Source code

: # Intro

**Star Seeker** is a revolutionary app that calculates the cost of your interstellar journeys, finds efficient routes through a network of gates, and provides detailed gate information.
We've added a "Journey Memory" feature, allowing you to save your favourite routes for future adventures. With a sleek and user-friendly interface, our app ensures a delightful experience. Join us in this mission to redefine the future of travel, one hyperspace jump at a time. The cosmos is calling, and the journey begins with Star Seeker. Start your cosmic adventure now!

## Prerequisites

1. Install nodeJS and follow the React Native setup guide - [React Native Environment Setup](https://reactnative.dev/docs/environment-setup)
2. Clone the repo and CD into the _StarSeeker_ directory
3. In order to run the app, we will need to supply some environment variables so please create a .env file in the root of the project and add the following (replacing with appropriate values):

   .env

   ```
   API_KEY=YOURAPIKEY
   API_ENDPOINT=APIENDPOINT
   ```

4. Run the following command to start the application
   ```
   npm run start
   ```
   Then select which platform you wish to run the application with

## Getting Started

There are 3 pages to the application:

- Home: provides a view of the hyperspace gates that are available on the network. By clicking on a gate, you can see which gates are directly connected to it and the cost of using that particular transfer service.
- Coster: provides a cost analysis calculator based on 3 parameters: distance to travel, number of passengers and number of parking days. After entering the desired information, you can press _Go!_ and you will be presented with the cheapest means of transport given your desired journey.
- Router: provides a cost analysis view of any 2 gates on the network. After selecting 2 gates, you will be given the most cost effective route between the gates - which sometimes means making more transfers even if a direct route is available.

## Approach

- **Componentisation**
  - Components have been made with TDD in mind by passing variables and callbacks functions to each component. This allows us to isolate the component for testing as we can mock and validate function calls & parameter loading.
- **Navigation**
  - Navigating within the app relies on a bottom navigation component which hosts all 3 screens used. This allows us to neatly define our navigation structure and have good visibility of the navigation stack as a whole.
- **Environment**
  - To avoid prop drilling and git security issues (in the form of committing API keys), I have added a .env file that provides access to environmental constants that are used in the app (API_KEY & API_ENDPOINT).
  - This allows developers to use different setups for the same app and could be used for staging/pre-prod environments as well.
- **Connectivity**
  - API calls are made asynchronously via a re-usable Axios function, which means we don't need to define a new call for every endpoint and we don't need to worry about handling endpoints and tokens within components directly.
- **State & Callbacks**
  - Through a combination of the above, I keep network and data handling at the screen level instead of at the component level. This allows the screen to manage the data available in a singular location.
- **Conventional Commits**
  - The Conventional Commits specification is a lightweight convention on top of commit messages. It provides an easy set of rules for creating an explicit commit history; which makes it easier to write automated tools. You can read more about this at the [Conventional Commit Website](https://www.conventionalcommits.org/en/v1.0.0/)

++++++++++++++++++++

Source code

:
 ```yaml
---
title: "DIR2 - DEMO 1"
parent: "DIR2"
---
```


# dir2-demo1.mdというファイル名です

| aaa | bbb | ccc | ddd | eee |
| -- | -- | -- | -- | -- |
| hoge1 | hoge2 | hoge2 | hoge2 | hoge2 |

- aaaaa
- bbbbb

++++++++++++++++++++

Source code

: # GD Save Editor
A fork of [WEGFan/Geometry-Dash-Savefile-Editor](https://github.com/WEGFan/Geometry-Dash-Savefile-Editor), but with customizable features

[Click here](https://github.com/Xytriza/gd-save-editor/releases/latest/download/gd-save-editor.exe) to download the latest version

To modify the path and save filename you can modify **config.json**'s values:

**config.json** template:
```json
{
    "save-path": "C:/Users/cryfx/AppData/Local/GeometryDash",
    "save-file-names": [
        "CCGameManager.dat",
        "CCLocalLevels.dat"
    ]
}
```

++++++++++++++++++++

▶ TASK TO COMPLETE: In your answer, include only the lines above starting at the line that holds "1. Install nodeJS" and ending at the line that holds "- **Navigation**", copied exactly.

▶ TASK OUTPUT:
1. Install nodeJS and follow the React Native setup guide - [React Native Environment Setup](https://reactnative.dev/docs/environment-setup)
2. Clone the repo and CD into the _StarSeeker_ directory
3. In order to run the app, we will need to supply some environment variables so please create a .env file in the root of the project and add the following (replacing with appropriate values):

   .env

   ```
   API_KEY=YOURAPIKEY
   API_ENDPOINT=APIENDPOINT
   ```

4. Run the following command to start the application
   ```
   npm run start
   ```
   Then select which platform you wish to run the application with

## Getting Started

There are 3 pages to the application:

- Home: provides a view of the hyperspace gates that are available on the network. By clicking on a gate, you can see which gates are directly connected to it and the cost of using that particular transfer service.
- Coster: provides a cost analysis calculator based on 3 parameters: distance to travel, number of passengers and number of parking days. After entering the desired information, you can press _Go!_ and you will be presented with the cheapest means of transport given your desired journey.
- Router: provides a cost analysis view of any 2 gates on the network. After selecting 2 gates, you will be given the most cost effective route between the gates - which sometimes means making more transfers even if a direct route is available.

## Approach

- **Componentisation**
  - Components have been made with TDD in mind by passing variables and callbacks functions to each component. This allows us to isolate the component for testing as we can mock and validate function calls & parameter loading.
- **Navigation**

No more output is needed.